Politics

Defense says magistrate smoked pot to get off narcotics

By Steve Visser
April 15, 2011

A Catoosa County magistrate said Thursday that a physical injury led to his criminal drug use and bizarre behavior off the bench.

Magistrate Anthony Peters is asking a state commission to let him keep his  job despite a series of incidents that included: playing with a gun in a judge's chambers, using marijuana to wean himself off prescription narcotics and telling the public he would have been legally  justified in killing police officers who arrested him because it was a false arrest.

A video shown at the trial also showed him publicly identifying an informant for the Catoosa County Sheriff's Office while appearing on a television show.

An investigation by the staff of the Georgia Judicial Qualifications Commission, which oversees judges in Georgia, resulted in 13 alleged violations of the Canon of Ethics. The commission began a trial Thursday at the Georgia Court of Appeals in Atlanta on whether to remove Peters from the bench to which was appointed in 1997.

The trial is unusual -- just the second in 30 years, according to commission staff -- because most judges quit when facing serious ethical charges.

The ethical violation counts range from not conducting himself in a manner to inspire public confidence in the judiciary to violating the law. The commission staff dropped two other charges -- that the judge used extreme profanity to describe a man publicly, and that he dropped his cellphone in a toilet to obstruct the investigation.

Court employees and fellow magistrates testified Thursday that Peters, 49, a former deputy sheriff, once was well-liked and respected, but his behavior had become increasingly bizarre, angry and frightening.

"Employees feel physically unsafe in the courthouse," said Appalachian Circuit District Attorney Joe Hendricks, who was appointed special prosecutor in the case.

Peters' attorney, Chris Townley, told the commission Peters, who was divorced in 2010, spiraled downward after his father's suicide and then became addicted to prescription opiates after receiving serious injuries in a 2005 ATV accident. Peters began using marijuana in an attempt to stay off the narcotics, Townley said.

Hendricks asked Peters Thursday whether he thought it was appropriate for a judge to be on the bench who admitted smoking marijuana.

“I believe it is no difference than any judge speeding, any judge driving under the influence of alcohol," Peters said. "It is a misdemeanor."

Townley said Peters had been "set up" by his fellow magistrates, who tried to create circumstances to justify his removal. He contended the ethical charges were gross distortions of acts that might raise an eyebrow but were not ethical violations.

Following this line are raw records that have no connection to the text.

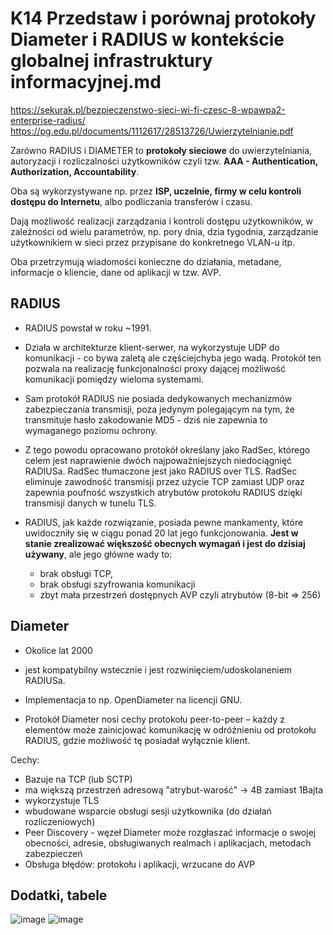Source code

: # K14 Przedstaw i porównaj protokoły Diameter i RADIUS w kontekście globalnej infrastruktury informacyjnej.md
https://sekurak.pl/bezpieczenstwo-sieci-wi-fi-czesc-8-wpawpa2-enterprise-radius/
https://pg.edu.pl/documents/1112617/28513726/Uwierzytelnianie.pdf

Zarówno RADIUS i DIAMETER to **protokoły sieciowe** do uwierzytelniania, autoryzacji i rozliczalności użytkowników czyli tzw. **AAA - Authentication, Authorization, Accountability**.

Oba są wykorzystywane np. przez **ISP, uczelnie, firmy w celu kontroli dostępu do Internetu**, albo podliczania transferów i czasu.

Dają możliwość realizacji zarządzania i kontroli dostępu użytkowników, w zależności od wielu parametrów, np. pory dnia, dzia tygodnia, zarządzanie użytkownikiem w sieci przez przypisane do konkretnego VLAN-u itp.


Oba przetrzymują wiadomości konieczne do działania, metadane, informacje o kliencie, dane od aplikacji w tzw. AVP. 

## RADIUS
* RADIUS powstał w roku ~1991. 

* Działa w architekturze klient-serwer, na wykorzystuje UDP do komunikacji - co bywa zaletą ale częściejchyba jego wadą.
Protokół ten pozwala na realizację funkcjonalności proxy dającej możliwość komunikacji pomiędzy wieloma systemami.

* Sam protokół RADIUS nie posiada dedykowanych mechanizmów zabezpieczania transmisji, poza jedynym polegającym na tym, że transmituje hasło zakodowanie MD5 - dziś nie zapewnia to wymaganego poziomu ochrony.

* Z tego powodu opracowano protokół określany jako RadSec, którego celem jest naprawienie dwóch najpoważniejszych niedociągnięć RADIUSa. RadSec tłumaczone jest jako RADIUS over TLS. RadSec eliminuje zawodność transmisji przez użycie TCP zamiast UDP oraz zapewnia poufność wszystkich atrybutów protokołu RADIUS dzięki transmisji danych w tunelu TLS.

* RADIUS, jak każde rozwiązanie, posiada pewne mankamenty, które uwidoczniły się w ciągu ponad 20 lat jego funkcjonowania. **Jest w stanie zrealizować większość obecnych wymagań i jest do dzisiaj używany**, ale jego główne wady to:
  - brak obsługi TCP,
  - brak obsługi szyfrowania komunikacji
  - zbyt mała przestrzeń dostępnych AVP czyli atrybutów (8-bit => 256)


## Diameter
* Okolice lat 2000
* jest kompatybilny wstecznie i jest rozwinięciem/udoskolaneniem RADIUSa. 
* Implementacja to np. OpenDiameter na licencji GNU.

* Protokół Diameter nosi cechy protokołu peer-to-peer – każdy z elementów może zainicjować komunikację
w odróżnieniu od protokołu RADIUS, gdzie możliwość tę posiadał wyłącznie klient.

Cechy:
  - Bazuje na TCP (lub SCTP)
  - ma większą przestrzeń adresową "atrybut-warość" -> 4B zamiast 1Bajta
  - wykorzystuje TLS
  - wbudowane wsparcie obsługi sesji użytkownika (do działań rozliczeniowych)
  - Peer Discovery - węzeł Diameter może rozgłaszać informacje o swojej obecności, adresie, obsługiwanych realmach i aplikacjach, metodach zabezpieczeń
  - Obsługa błędów: protokołu i aplikacji, wrzucane do AVP

## Dodatki, tabele
![image](https://user-images.githubusercontent.com/12485656/69012271-3f3c6380-0974-11ea-88be-f13e66a9ccdb.png)
![image](https://user-images.githubusercontent.com/12485656/69012368-53349500-0975-11ea-8f7f-64e9385b25e7.png)


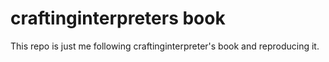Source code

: # craftinginterpreters book


This repo is just me following craftinginterpreter's book and reproducing it. 

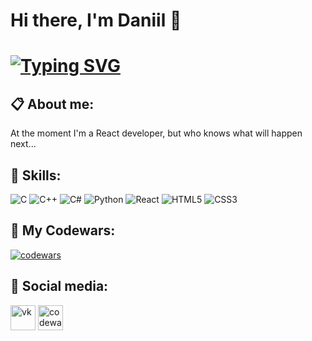 # Hi there, I'm Daniil 👋
# [![Typing SVG](https://readme-typing-svg.demolab.com/?lines=Hi+there,+I'm+Daniil+👋)](https://git.io/typing-svg)

## 📋 About me:

At the moment I'm a React developer, but who knows what will happen next...

## 💪 Skills:

![C](https://img.shields.io/badge/c-%2300599C.svg?style=for-the-badge&logo=c&logoColor=white)
![C++](https://img.shields.io/badge/c++-%2300599C.svg?style=for-the-badge&logo=c%2B%2B&logoColor=white)
![C#](https://img.shields.io/badge/c%23-%23239120.svg?style=for-the-badge&logo=csharp&logoColor=white)
![Python](https://img.shields.io/badge/python-3670A0?style=for-the-badge&logo=python&logoColor=ffdd54)
![React](https://img.shields.io/badge/react-%2320232a.svg?style=for-the-badge&logo=react&logoColor=%2361DAFB)
![HTML5](https://img.shields.io/badge/html5-%23E34F26.svg?style=for-the-badge&logo=html5&logoColor=white)
![CSS3](https://img.shields.io/badge/css3-%231572B6.svg?style=for-the-badge&logo=css3&logoColor=white)

## 👊 My Codewars:

[![codewars](https://www.codewars.com/users/xorti/badges/large)](https://www.codewars.com/users/xorti)

## 💬 Social media:

[<img src='https://i.ibb.co/Wvrx3JF/free-icon-vk-3670055.png' alt='vk' height='40'>](https://vk.com/uknowimsayin)  [<img src='https://i.ibb.co/w4Hmk0G/gbkj.png' alt='codewars' height='40'>](https://www.codewars.com/users/xorti)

For instance, he said, Peters was arrested after he refused to leave the chief magistrate's office when he was ordered onto administrative leave last June. Chief Magistrate Donald "Sonny" Caldwell asked a staffer to push the panic button -- which resulted in heavily armed sheriff's deputies, Ringgold police and state troopers descending on the courthouse and closing it down.

A video of the confrontation, taken by the chief magistrate, only showed Peters raising his voice.

"There is no fighting, there is no turmoil," Townley said. "He just says repeatedly, ‘I don't have to leave here.'"

Townley acknowledged Peters had violated ethical canons by calling Caldwell "spineless" on a local television talk show.

Hendricks asked about Peters' comments that he would have been legally justified in killing officers when he was arrested during the confrontation with Caldwell. Peters said he never would have resorted to violence but he was entitled to resist an unlawful arrest.

“You believe you would have been justified in shooting every police officer in that room?" Hendricks asked.

“I believe so because I don’t think they had the authority to arrest me,” Peters said.

The proceedings against Peters were expected to continue Friday.